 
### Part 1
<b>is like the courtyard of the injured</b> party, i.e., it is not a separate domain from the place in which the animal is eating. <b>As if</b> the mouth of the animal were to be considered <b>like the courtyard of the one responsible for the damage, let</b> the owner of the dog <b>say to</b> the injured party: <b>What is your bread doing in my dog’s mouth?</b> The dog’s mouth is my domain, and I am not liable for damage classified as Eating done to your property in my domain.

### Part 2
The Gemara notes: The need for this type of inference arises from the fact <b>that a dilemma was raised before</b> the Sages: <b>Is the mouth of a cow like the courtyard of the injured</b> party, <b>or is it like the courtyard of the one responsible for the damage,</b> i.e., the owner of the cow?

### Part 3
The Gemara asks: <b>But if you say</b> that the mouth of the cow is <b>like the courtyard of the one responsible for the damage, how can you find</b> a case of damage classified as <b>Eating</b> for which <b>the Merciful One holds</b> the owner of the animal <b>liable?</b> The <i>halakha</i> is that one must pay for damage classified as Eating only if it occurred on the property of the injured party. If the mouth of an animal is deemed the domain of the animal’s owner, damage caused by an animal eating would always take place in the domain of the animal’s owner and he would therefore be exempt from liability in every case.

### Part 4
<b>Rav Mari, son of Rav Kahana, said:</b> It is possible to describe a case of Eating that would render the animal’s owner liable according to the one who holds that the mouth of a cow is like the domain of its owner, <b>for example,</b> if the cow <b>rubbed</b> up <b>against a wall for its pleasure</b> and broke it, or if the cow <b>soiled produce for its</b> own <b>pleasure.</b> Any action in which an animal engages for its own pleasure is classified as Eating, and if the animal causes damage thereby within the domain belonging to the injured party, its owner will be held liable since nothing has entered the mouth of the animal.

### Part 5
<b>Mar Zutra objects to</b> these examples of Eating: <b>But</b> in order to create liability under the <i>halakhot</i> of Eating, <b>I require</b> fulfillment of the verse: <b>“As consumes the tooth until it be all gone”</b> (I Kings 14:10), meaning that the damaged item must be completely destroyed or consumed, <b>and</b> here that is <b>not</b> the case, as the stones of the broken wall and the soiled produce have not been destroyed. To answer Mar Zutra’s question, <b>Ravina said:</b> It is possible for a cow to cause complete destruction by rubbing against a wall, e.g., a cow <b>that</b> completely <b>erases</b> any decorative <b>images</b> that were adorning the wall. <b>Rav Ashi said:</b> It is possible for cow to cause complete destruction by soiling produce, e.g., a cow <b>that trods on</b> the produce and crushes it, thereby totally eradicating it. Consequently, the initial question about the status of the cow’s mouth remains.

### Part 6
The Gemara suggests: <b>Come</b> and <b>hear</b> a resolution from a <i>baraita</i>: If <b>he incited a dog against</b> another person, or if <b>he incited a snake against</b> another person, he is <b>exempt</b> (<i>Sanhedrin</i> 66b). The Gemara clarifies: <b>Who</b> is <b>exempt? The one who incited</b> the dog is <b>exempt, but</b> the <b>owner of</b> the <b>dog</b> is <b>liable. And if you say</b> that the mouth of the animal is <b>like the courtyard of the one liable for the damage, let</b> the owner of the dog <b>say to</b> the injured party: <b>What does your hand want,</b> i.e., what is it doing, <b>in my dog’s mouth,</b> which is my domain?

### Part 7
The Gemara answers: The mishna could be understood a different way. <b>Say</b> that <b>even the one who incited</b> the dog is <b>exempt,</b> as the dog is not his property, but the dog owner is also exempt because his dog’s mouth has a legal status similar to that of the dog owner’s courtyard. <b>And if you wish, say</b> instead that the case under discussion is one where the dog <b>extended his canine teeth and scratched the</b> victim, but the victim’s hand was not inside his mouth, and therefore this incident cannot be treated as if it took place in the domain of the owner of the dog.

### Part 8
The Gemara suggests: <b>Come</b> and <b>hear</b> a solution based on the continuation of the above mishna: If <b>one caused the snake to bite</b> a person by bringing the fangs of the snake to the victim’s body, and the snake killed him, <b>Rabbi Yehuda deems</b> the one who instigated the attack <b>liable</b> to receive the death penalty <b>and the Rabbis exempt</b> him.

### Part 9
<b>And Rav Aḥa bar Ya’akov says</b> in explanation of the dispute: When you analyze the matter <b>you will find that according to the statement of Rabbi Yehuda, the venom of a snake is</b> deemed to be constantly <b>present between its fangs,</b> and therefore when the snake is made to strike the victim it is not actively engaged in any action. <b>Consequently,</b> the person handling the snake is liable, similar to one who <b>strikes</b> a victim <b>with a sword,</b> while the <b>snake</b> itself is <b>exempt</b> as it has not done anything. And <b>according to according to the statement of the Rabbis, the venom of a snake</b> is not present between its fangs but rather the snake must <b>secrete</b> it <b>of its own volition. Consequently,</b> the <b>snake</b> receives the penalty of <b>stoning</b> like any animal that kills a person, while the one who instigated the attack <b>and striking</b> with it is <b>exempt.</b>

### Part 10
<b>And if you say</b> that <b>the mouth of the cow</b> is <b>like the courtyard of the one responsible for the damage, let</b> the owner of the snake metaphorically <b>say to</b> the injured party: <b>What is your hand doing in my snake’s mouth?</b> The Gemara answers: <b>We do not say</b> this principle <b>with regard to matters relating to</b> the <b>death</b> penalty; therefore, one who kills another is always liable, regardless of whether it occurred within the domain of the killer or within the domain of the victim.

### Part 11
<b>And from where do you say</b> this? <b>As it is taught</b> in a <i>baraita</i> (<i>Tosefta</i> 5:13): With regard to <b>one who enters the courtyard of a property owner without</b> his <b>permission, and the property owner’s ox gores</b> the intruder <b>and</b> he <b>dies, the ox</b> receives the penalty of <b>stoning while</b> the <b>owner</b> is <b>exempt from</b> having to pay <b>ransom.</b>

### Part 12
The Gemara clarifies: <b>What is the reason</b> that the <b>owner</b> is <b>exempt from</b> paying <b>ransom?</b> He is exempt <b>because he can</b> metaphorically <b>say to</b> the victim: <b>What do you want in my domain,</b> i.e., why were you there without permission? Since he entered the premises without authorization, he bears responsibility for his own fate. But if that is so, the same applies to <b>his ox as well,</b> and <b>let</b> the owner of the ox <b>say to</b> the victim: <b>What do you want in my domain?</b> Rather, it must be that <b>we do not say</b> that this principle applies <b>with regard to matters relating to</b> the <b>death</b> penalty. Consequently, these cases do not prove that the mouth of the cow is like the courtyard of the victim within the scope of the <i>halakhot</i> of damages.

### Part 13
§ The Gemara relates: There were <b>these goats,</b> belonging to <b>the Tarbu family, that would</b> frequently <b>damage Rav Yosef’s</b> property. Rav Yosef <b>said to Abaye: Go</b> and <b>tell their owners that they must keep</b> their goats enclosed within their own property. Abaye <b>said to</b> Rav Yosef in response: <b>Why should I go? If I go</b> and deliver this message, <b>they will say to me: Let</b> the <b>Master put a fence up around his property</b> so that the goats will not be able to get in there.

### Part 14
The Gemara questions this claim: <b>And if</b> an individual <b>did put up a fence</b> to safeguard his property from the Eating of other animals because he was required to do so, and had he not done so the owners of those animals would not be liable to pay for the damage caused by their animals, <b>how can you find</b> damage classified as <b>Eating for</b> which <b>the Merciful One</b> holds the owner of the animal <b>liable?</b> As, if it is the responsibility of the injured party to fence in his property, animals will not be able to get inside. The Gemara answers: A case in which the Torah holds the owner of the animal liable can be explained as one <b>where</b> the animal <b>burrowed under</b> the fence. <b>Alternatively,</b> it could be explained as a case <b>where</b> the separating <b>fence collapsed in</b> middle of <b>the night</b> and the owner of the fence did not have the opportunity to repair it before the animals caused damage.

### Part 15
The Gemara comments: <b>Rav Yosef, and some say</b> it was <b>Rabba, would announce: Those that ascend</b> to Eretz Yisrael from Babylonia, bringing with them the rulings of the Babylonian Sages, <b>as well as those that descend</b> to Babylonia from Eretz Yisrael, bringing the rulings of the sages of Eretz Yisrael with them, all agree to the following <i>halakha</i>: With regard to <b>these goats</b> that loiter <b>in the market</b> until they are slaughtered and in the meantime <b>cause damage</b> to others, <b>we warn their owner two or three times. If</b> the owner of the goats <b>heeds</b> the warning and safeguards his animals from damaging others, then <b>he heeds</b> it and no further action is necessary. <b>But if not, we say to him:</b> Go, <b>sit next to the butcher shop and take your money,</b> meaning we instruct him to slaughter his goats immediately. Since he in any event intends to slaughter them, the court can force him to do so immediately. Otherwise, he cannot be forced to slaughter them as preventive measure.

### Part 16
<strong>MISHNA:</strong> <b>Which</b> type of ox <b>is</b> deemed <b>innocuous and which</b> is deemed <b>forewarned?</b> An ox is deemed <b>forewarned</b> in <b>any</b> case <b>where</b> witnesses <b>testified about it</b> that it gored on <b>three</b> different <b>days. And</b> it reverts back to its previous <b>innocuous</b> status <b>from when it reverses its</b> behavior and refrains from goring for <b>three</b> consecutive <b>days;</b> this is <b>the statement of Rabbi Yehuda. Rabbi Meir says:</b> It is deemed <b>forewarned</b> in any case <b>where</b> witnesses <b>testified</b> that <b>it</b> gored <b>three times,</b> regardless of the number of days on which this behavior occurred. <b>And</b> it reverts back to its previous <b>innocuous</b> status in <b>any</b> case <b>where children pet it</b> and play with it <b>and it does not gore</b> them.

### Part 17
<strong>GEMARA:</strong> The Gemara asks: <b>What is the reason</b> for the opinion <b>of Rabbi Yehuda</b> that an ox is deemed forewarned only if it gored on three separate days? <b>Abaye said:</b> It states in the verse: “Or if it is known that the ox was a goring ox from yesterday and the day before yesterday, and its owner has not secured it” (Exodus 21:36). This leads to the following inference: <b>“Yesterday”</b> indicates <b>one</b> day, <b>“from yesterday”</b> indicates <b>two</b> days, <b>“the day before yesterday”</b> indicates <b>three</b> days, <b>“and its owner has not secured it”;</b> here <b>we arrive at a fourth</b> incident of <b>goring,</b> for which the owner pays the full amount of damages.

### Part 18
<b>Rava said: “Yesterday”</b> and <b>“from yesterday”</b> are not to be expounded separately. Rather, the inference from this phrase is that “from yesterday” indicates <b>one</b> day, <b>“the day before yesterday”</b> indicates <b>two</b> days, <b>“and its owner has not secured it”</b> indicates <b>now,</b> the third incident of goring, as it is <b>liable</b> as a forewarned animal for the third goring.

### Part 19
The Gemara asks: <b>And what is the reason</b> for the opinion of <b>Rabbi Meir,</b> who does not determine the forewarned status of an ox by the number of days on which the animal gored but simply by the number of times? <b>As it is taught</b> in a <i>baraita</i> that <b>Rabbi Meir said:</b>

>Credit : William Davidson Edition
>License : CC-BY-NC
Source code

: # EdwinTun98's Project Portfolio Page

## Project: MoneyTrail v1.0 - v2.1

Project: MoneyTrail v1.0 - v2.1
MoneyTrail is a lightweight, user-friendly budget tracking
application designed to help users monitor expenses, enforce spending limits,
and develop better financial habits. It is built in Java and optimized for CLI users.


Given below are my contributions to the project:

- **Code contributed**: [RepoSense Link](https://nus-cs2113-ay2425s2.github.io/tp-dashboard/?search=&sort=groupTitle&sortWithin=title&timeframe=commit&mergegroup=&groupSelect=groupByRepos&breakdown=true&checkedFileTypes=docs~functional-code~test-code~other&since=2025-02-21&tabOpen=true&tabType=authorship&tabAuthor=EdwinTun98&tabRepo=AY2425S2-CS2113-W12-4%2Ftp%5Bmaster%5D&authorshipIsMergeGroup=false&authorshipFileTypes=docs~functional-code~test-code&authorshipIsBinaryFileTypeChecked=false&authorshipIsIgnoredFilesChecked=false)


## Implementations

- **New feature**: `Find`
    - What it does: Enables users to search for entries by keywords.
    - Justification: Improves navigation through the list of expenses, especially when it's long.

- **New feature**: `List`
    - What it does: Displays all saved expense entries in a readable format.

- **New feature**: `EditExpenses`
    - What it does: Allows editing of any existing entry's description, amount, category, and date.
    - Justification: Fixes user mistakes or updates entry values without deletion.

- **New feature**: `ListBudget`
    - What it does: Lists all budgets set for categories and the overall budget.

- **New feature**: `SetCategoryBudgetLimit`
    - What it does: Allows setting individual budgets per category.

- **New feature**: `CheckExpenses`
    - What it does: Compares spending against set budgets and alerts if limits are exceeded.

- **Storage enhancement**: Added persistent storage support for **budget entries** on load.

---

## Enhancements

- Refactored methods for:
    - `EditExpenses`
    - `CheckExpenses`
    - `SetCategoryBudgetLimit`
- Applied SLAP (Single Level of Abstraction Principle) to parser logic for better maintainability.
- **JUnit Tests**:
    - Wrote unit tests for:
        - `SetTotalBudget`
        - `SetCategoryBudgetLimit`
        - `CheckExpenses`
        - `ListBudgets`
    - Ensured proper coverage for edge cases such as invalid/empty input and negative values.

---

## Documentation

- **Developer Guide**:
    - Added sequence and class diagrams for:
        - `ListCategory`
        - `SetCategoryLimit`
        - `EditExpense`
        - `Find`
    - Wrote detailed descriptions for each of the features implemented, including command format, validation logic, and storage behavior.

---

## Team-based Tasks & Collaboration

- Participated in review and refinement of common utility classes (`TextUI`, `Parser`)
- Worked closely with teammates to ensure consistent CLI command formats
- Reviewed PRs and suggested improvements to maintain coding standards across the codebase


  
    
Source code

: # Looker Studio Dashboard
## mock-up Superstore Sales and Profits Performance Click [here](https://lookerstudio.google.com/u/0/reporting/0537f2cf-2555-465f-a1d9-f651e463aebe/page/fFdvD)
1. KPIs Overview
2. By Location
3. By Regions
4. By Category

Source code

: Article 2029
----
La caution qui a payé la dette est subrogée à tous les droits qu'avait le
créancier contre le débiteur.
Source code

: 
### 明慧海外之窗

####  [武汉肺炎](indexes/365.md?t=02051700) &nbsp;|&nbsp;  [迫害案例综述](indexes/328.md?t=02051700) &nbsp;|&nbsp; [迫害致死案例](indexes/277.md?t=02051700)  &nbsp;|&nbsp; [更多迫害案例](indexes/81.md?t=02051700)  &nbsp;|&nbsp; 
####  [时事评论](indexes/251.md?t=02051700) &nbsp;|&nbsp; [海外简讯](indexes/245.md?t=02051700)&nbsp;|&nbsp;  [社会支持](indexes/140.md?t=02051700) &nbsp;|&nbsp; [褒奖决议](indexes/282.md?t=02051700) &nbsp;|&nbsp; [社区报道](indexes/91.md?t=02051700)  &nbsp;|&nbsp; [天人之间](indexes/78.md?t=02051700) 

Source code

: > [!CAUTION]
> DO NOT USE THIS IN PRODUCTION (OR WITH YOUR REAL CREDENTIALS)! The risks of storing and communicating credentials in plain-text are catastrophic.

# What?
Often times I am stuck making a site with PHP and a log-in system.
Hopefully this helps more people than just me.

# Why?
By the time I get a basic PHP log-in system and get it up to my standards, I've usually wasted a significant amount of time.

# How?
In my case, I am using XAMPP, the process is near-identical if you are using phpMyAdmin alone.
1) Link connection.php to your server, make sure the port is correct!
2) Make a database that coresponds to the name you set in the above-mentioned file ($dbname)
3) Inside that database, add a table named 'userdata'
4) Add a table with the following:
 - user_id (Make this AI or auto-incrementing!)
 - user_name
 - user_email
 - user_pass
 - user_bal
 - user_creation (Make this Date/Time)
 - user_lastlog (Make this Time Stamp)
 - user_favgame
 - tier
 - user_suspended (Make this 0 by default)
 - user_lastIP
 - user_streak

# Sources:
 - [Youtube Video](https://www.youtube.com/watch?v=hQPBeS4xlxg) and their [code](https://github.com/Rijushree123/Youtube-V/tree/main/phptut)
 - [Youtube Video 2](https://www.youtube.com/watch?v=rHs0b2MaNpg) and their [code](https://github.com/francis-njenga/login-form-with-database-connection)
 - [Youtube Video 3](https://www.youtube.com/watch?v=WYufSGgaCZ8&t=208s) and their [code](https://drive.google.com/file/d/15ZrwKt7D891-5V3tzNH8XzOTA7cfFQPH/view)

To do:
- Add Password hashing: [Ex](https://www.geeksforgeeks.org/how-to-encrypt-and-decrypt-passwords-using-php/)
★ ★ ★
→ Your instructions: Show a copy of each line from the data that includes the word "youtube".

→ Response for this exercise:
 - [Youtube Video](https://www.youtube.com/watch?v=hQPBeS4xlxg) and their [code](https://github.com/Rijushree123/Youtube-V/tree/main/phptut)
 - [Youtube Video 2](https://www.youtube.com/watch?v=rHs0b2MaNpg) and their [code](https://github.com/francis-njenga/login-form-with-database-connection)
 - [Youtube Video 3](https://www.youtube.com/watch?v=WYufSGgaCZ8&t=208s) and their [code](https://drive.google.com/file/d/15ZrwKt7D891-5V3tzNH8XzOTA7cfFQPH/view)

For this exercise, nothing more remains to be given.